Supporters describe TABOR as voters’ response to out-of-control tax-and-spend policies emanating from the statehouse. Critics, meanwhile, argue that it has stifled the state’s ability to fund its core obligations, such as funding for education, healthcare and public safety.
Ever since TABOR was enacted, supporters say progressives have tried to evade, repeal or have the measure declared unconstitutional, arguing, for example, that it “denies Colorado a republican form of government” by impeding legislators’ authority to make spending decisions without asking the public.
Critics of SB21-260 say state policymakers have gone around TABOR by creating, in this case, state-owned enterprises that can levy fees without a public vote. They insist that because fee-funded enterprise revenue doesn’t count towards the TABOR spending limits, the state has increasingly adopted this approach, effectively passing taxes in disguise.
“This legislature for years has been positively allergic to coming to the voters with anything. They get hives at the very idea that the constitution might control their discretionary power,” said Dan Burrows, legal director for Advance Colorado and attorney for Sonnenberg, Fields and Orman. “It is frankly anti-democratic and anti-constitutional and shameful that people who have taken an oath to comply with the constitution and comply with the law do everything they can to avoid complying.”
Burrows says 22 new enterprises have been formed at the state level since TABOR, adding that enterprise revenues have gone from $742 million in 1992 to $27.8 billion in 2021.
“Forty-three percent of the state’s budget is now controlled by unelected bureaucrats,” Burrows said.
State budget analysts project SB 21-260’s new enterprises will collect at least $173 million in the first two fiscal years alone.
The four new enterprises created by SB 21-260 are:
? The Community Access Enterprise, which imposes a retail delivery fee to fund “widespread adoption of electric vehicles and electric alternatives to motor vehicles”
? The Clean Fleet Enterprise, which imposes a fee on retail delivery and rides provided by ride-share providers, such as like Uber and Lyft, to “incentivize and support the use of electric motor vehicles and other technologies in private and government vehicle fleets”
? The Clean Transit Enterprise, which imposes a clean transit retail delivery fee to “support electrification of public transit”
? The Nonattainment Area Air Pollution Mitigation Enterprise, which imposes an “air pollution mitigation fee” on retail deliveries and TNC rides
The fifth fee comes through an amendment to the existing Statewide Bridge Enterprise to impose a bridge and tunnel impact fee on diesel fuel, as well as retail delivery fee.
Sonnenberg says the Democratic majority in the legislature isn’t done with he describes as semantic chicanery.
“They’re even coming up with new names that aren’t in statutes that aren’t fees, that aren’t taxes. There’s talk now of calling them ‘dues,'” Sonnenberg said.
Part of the problem is there is no clear statutory definition of what is a tax and what is a fee, the Republican legislator said, adding he supports the idea of legislatively defining them.
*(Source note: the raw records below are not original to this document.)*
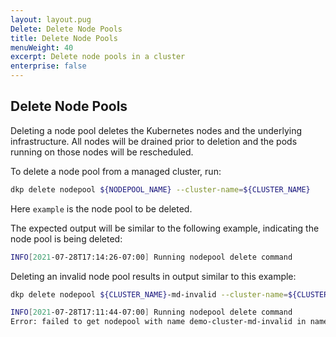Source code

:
 ```yaml
---
layout: layout.pug
Delete: Delete Node Pools
title: Delete Node Pools
menuWeight: 40
excerpt: Delete node pools in a cluster
enterprise: false
---
```


## Delete Node Pools

Deleting a node pool deletes the Kubernetes nodes and the underlying infrastructure. All nodes will be drained prior to deletion and the pods running on those nodes will be rescheduled.

To delete a node pool from a managed cluster, run:

```sh
dkp delete nodepool ${NODEPOOL_NAME} --cluster-name=${CLUSTER_NAME}
```

Here `example` is the node pool to be deleted.

The expected output will be similar to the following example, indicating the node pool is being deleted:

```sh
INFO[2021-07-28T17:14:26-07:00] Running nodepool delete command               Nodepool=example clusterName=demo-cluster managementClusterKubeconfig= namespace=default src="nodepool/delete.go:80"
```

Deleting an invalid node pool results in output similar to this example:

```sh
dkp delete nodepool ${CLUSTER_NAME}-md-invalid --cluster-name=${CLUSTER_NAME}

INFO[2021-07-28T17:11:44-07:00] Running nodepool delete command               Nodepool=demo-cluster-md-invalid clusterName=demo-cluster managementClusterKubeconfig= namespace=default src="nodepool/delete.go:80"
Error: failed to get nodepool with name demo-cluster-md-invalid in namespace default : failed to get nodepool with name demo-cluster-md-invalid in namespace default : machinedeployments.cluster.x-k8s.io "demo-cluster-md-invalid" not found
```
In pushing for the bill, House Speaker Alec Garnett, D-Denver, argued last year the new revenue streams are needed because the state is falling behind on transportation funding, and Colorado’s aging system is stifling growth and failing to meet diverse state needs.
Rep. Matt Gray, D-Broomfield, the law’s co-sponsor, also said what’s been tried before hasn’t worked, whether it’s a bonding-only proposal or a sales tax proposal.
“They’re not asking us to kick the can down the road, they’re asking us to solve the problem,” he said.
Burrows, however, doesn’t agree with an ends-justifies-the-means policy he says the Democrat majority has been following.
“It’s the problem we’ve been dealing with with the Colorado legislature for nigh-on 30 years, ever since TABOR was passed,” said Burrows.